| PROBLEM DETAILS |
When a line of the entries contains "yolo", please list that line.

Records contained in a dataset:
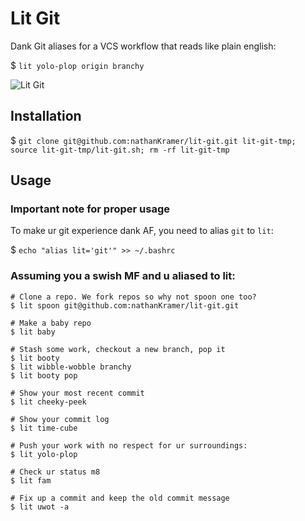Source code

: # Lit Git

Dank Git aliases for a VCS workflow that reads like plain english:

$ `lit yolo-plop origin branchy`

![Lit Git](https://image.ibb.co/c38Cka/lit_git.png)

## Installation

$ `git clone git@github.com:nathanKramer/lit-git.git lit-git-tmp; source lit-git-tmp/lit-git.sh; rm -rf lit-git-tmp`

## Usage

### Important note for proper usage

To make ur git experience dank AF, you need to alias `git` to `lit`:

$ `echo "alias lit='git'" >> ~/.bashrc`


### Assuming you a swish MF and u aliased to lit:

```
# Clone a repo. We fork repos so why not spoon one too?
$ lit spoon git@github.com:nathanKramer/lit-git.git
```

```
# Make a baby repo
$ lit baby
```

```
# Stash some work, checkout a new branch, pop it
$ lit booty
$ lit wibble-wobble branchy
$ lit booty pop
```

```
# Show your most recent commit
$ lit cheeky-peek
```

```
# Show your commit log
$ lit time-cube
```

```
# Push your work with no respect for ur surroundings:
$ lit yolo-plop
```

```
# Check ur status m8
$ lit fam
```

```
# Fix up a commit and keep the old commit message
$ lit uwot -a
```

| ANSWER AREA |
$ `lit yolo-plop origin branchy`
$ lit yolo-plop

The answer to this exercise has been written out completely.